A method for in-situ tight-seal recordings from single taste bud cells of mice.

In order to investigate taste transduction mechanisms, we developed a method to irrigate the receptor and basolateral membranes of mouse taste bud cells with different solutions under tight-seal recording conditions. A peeled tongue epithelium with taste bud cells was mounted on a recording platform designed to separate irrigating solutions for each membrane. The mucosal surface (receptor membrane side) of the peeled epithelium facing an inner chamber was always irrigated with deionized water or stimulating solutions, and the serosal surface (basolateral membrane side) was irrigated with a physiological saline solution.
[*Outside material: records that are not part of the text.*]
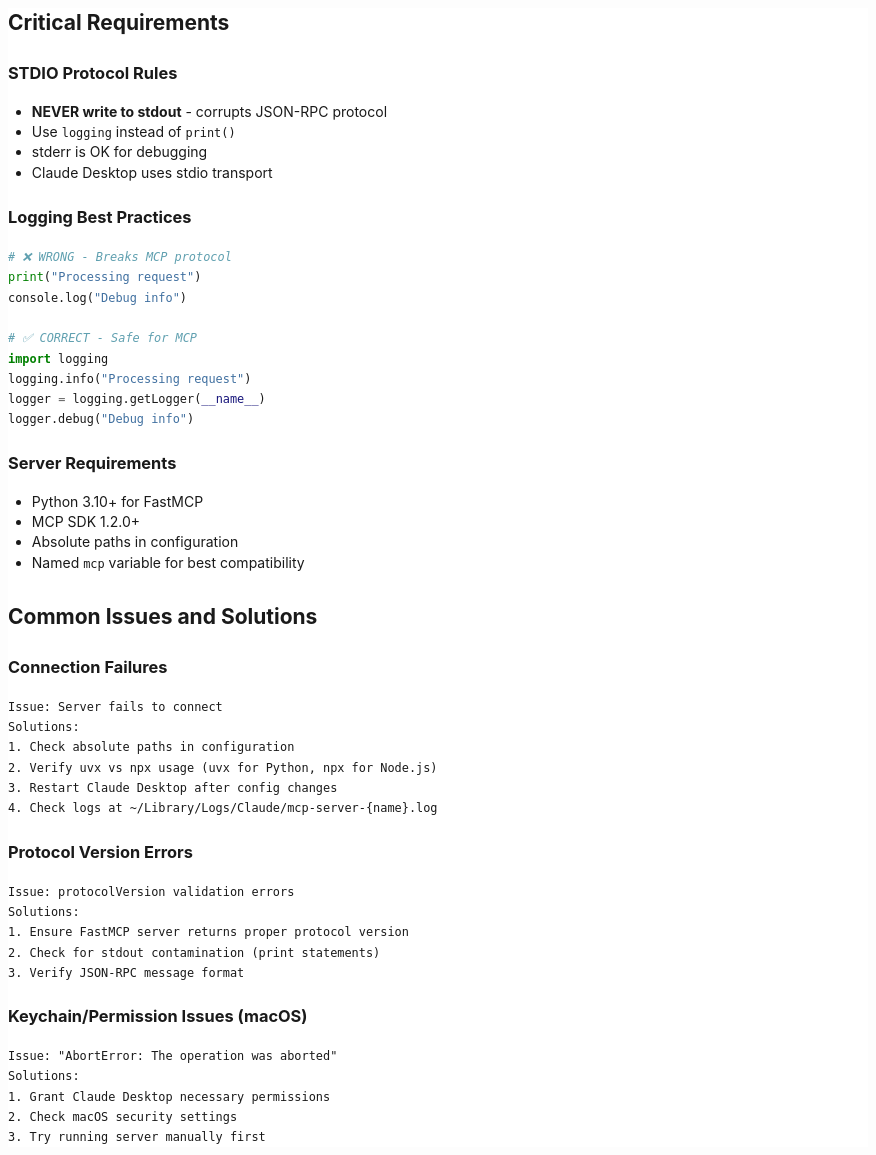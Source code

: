 ## Critical Requirements

### STDIO Protocol Rules
- **NEVER write to stdout** - corrupts JSON-RPC protocol
- Use `logging` instead of `print()`
- stderr is OK for debugging
- Claude Desktop uses stdio transport

### Logging Best Practices
```python
# ❌ WRONG - Breaks MCP protocol
print("Processing request")
console.log("Debug info")

# ✅ CORRECT - Safe for MCP
import logging
logging.info("Processing request")
logger = logging.getLogger(__name__)
logger.debug("Debug info")
```

### Server Requirements
- Python 3.10+ for FastMCP
- MCP SDK 1.2.0+
- Absolute paths in configuration
- Named `mcp` variable for best compatibility

## Common Issues and Solutions

### Connection Failures
```
Issue: Server fails to connect
Solutions:
1. Check absolute paths in configuration
2. Verify uvx vs npx usage (uvx for Python, npx for Node.js)
3. Restart Claude Desktop after config changes
4. Check logs at ~/Library/Logs/Claude/mcp-server-{name}.log
```

### Protocol Version Errors
```
Issue: protocolVersion validation errors
Solutions:
1. Ensure FastMCP server returns proper protocol version
2. Check for stdout contamination (print statements)
3. Verify JSON-RPC message format
```

### Keychain/Permission Issues (macOS)
```
Issue: "AbortError: The operation was aborted"
Solutions:
1. Grant Claude Desktop necessary permissions
2. Check macOS security settings
3. Try running server manually first
```

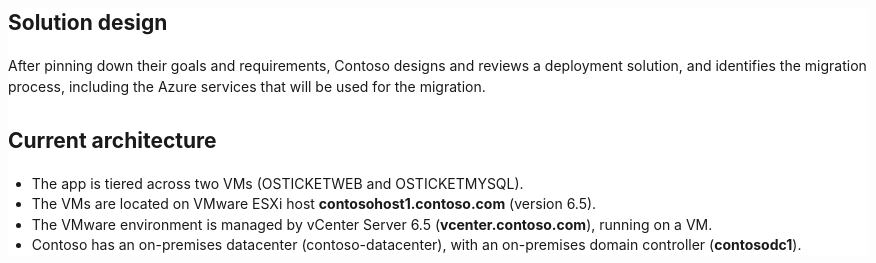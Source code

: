 ## Solution design

After pinning down their goals and requirements, Contoso designs and reviews a deployment solution, and identifies the migration process, including the Azure services that will be used for the migration.

## Current architecture

- The app is tiered across two VMs (OSTICKETWEB and OSTICKETMYSQL).
- The VMs are located on VMware ESXi host **contosohost1.contoso.com** (version 6.5).
- The VMware environment is managed by vCenter Server 6.5 (**vcenter.contoso.com**), running on a VM.
- Contoso has an on-premises datacenter (contoso-datacenter), with an on-premises domain controller (**contosodc1**).
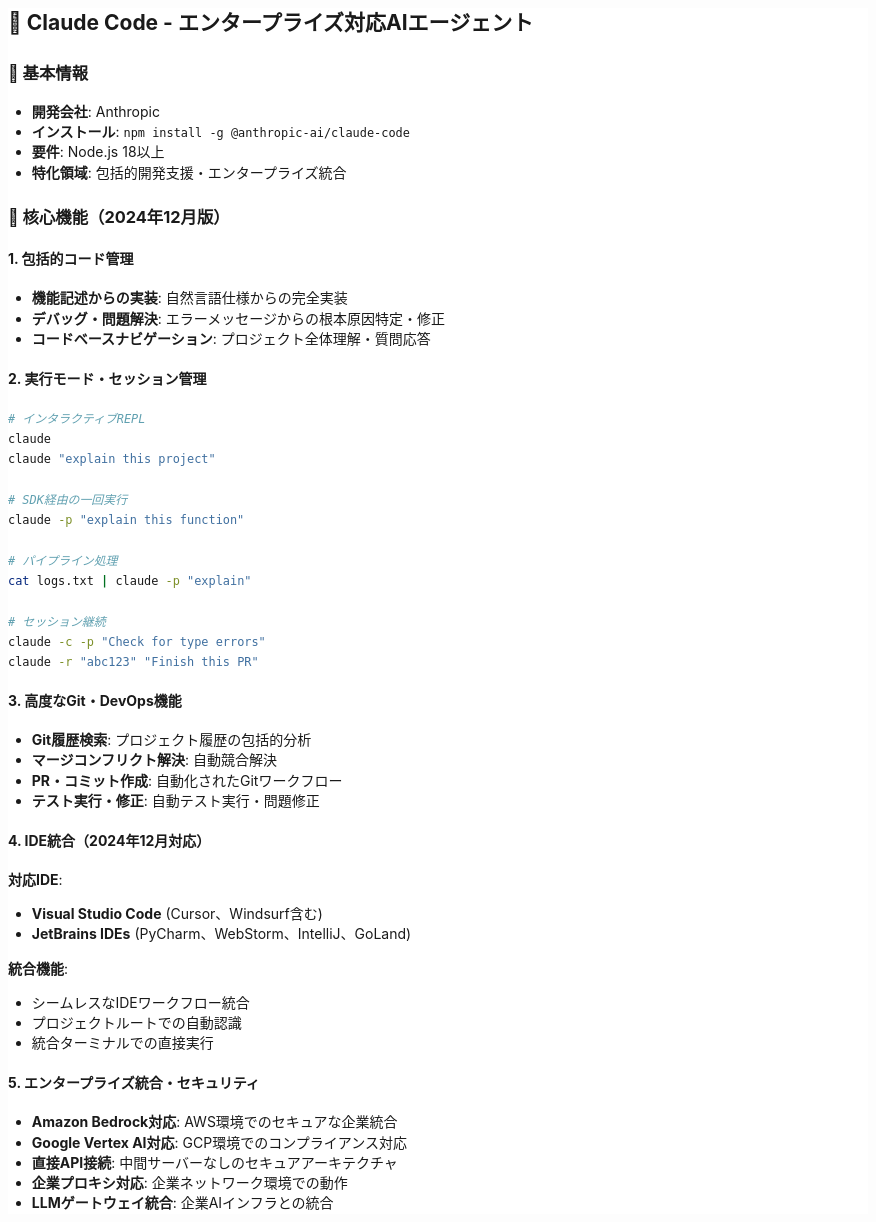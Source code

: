 
## 🤖 Claude Code - エンタープライズ対応AIエージェント

### 🎯 基本情報
- **開発会社**: Anthropic
- **インストール**: `npm install -g @anthropic-ai/claude-code`
- **要件**: Node.js 18以上
- **特化領域**: 包括的開発支援・エンタープライズ統合

### 🚀 核心機能（2024年12月版）

#### 1. 包括的コード管理
- **機能記述からの実装**: 自然言語仕様からの完全実装
- **デバッグ・問題解決**: エラーメッセージからの根本原因特定・修正
- **コードベースナビゲーション**: プロジェクト全体理解・質問応答

#### 2. 実行モード・セッション管理
```bash
# インタラクティブREPL
claude
claude "explain this project"

# SDK経由の一回実行
claude -p "explain this function"

# パイプライン処理
cat logs.txt | claude -p "explain"

# セッション継続
claude -c -p "Check for type errors"
claude -r "abc123" "Finish this PR"
```

#### 3. 高度なGit・DevOps機能
- **Git履歴検索**: プロジェクト履歴の包括的分析
- **マージコンフリクト解決**: 自動競合解決
- **PR・コミット作成**: 自動化されたGitワークフロー
- **テスト実行・修正**: 自動テスト実行・問題修正

#### 4. IDE統合（2024年12月対応）
**対応IDE**:
- **Visual Studio Code** (Cursor、Windsurf含む)
- **JetBrains IDEs** (PyCharm、WebStorm、IntelliJ、GoLand)

**統合機能**:
- シームレスなIDEワークフロー統合
- プロジェクトルートでの自動認識
- 統合ターミナルでの直接実行

#### 5. エンタープライズ統合・セキュリティ
- **Amazon Bedrock対応**: AWS環境でのセキュアな企業統合
- **Google Vertex AI対応**: GCP環境でのコンプライアンス対応
- **直接API接続**: 中間サーバーなしのセキュアアーキテクチャ
- **企業プロキシ対応**: 企業ネットワーク環境での動作
- **LLMゲートウェイ統合**: 企業AIインフラとの統合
A recording electrode was placed on the basolateral membrane of a taste bud cell under an upright-microscope with a x 40-water-immersed objective. Investigated taste bud cells generated action potentials, and 1 M glucose, 200 mM NaCl, and 10 mM quinine elicited inward current. Irrigation with deionized water for more than 1 h had no effect. The resistance of the peeled tongue epithelium was 1570 +/- 343 omega cm2. These results show that the peeled tongue epithelium protects basolateral membranes from deionized water or stimulating solutions as the tongue epithelium does in situ and that this method is suitable to investigate the role of each membrane in taste transduction.